Items listed in a dataset
◆ ◆ ◆ ◆ ◆ ◆ ◆
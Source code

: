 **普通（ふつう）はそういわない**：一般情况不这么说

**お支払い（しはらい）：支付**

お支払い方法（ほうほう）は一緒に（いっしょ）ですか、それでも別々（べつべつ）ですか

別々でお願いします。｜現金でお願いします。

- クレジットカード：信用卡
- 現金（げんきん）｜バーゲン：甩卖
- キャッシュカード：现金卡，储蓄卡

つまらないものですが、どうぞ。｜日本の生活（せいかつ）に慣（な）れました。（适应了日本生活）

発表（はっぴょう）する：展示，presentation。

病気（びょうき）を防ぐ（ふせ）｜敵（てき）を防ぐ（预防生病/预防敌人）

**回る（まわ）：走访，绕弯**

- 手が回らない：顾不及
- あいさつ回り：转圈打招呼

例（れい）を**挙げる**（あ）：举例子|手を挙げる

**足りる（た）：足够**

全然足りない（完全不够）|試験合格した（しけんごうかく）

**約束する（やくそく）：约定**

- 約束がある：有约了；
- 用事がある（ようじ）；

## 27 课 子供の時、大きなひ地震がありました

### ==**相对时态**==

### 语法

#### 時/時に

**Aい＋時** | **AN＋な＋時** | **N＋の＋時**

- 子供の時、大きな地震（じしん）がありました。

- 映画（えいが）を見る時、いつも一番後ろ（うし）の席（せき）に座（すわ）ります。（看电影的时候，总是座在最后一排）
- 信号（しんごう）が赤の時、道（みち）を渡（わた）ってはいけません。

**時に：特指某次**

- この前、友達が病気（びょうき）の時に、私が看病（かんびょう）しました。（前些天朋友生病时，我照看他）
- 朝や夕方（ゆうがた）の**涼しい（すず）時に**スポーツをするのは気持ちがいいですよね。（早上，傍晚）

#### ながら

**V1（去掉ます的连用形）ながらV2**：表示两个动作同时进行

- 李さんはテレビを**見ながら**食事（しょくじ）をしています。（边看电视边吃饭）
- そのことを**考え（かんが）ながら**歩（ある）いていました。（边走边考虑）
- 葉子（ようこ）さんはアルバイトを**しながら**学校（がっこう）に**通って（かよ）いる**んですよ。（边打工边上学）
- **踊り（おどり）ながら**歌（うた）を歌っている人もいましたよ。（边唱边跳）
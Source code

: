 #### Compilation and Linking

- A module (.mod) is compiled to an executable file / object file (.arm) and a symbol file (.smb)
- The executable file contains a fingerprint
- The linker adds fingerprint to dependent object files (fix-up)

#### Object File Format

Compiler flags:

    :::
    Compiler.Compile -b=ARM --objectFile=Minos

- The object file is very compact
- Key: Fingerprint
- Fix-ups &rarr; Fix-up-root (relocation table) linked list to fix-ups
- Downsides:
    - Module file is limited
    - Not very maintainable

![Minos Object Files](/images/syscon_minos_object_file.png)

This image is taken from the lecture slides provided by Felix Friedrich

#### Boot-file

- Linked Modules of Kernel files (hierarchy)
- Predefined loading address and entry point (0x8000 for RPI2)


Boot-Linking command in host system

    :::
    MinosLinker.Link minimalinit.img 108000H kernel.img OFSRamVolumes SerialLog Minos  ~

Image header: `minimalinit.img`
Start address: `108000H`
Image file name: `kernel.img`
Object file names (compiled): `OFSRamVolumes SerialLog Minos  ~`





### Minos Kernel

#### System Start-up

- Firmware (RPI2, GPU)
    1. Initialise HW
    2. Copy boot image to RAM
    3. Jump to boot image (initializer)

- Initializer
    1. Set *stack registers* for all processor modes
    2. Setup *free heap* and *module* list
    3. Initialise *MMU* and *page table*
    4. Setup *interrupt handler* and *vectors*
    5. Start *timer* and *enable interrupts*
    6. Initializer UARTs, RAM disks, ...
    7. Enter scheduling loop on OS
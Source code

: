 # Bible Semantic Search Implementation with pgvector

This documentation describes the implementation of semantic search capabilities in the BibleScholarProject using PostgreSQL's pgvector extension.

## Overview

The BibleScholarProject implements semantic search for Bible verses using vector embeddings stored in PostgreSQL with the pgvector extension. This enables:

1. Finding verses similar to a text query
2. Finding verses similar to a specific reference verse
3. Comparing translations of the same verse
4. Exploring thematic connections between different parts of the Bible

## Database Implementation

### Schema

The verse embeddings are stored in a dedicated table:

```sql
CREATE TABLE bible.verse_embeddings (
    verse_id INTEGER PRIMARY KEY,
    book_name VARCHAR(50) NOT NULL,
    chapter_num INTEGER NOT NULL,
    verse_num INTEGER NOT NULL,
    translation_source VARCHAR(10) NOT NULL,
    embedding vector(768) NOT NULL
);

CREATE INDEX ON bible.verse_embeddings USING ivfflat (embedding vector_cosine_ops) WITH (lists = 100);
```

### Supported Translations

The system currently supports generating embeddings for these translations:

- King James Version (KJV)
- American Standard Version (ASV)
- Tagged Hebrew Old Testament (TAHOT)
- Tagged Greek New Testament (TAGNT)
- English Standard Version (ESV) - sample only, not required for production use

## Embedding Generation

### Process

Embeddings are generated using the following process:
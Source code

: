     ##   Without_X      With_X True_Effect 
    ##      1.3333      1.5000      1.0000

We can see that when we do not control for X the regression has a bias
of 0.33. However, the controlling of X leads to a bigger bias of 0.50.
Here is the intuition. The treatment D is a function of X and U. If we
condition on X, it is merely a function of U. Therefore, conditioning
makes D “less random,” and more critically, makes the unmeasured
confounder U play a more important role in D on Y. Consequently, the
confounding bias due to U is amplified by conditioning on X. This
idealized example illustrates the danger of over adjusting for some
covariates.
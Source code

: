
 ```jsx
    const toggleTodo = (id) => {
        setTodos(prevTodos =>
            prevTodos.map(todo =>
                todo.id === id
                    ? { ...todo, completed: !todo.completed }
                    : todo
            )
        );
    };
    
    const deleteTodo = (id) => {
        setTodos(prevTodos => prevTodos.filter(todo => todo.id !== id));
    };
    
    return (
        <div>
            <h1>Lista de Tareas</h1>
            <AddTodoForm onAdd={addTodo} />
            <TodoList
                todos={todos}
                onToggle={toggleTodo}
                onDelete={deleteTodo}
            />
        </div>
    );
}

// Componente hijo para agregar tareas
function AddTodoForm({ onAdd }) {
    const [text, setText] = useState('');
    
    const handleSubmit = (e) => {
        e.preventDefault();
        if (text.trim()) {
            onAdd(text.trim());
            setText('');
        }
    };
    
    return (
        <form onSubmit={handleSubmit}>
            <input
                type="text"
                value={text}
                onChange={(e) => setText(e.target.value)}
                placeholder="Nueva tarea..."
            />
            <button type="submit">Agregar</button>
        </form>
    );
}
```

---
◆ ◆ ◆ ◆ ◆ ◆ ◆
**WHAT NEEDS TO BE DONE**
From the very first line of the data through the line with "発表（はっぴょう）する：展示，presentation。" in it, please reproduce each line exactly and output nothing more.

**TASK RESPONSE**
Source code

: **普通（ふつう）はそういわない**：一般情况不这么说

**お支払い（しはらい）：支付**

お支払い方法（ほうほう）は一緒に（いっしょ）ですか、それでも別々（べつべつ）ですか

別々でお願いします。｜現金でお願いします。

- クレジットカード：信用卡
- 現金（げんきん）｜バーゲン：甩卖
- キャッシュカード：现金卡，储蓄卡

つまらないものですが、どうぞ。｜日本の生活（せいかつ）に慣（な）れました。（适应了日本生活）

発表（はっぴょう）する：展示，presentation。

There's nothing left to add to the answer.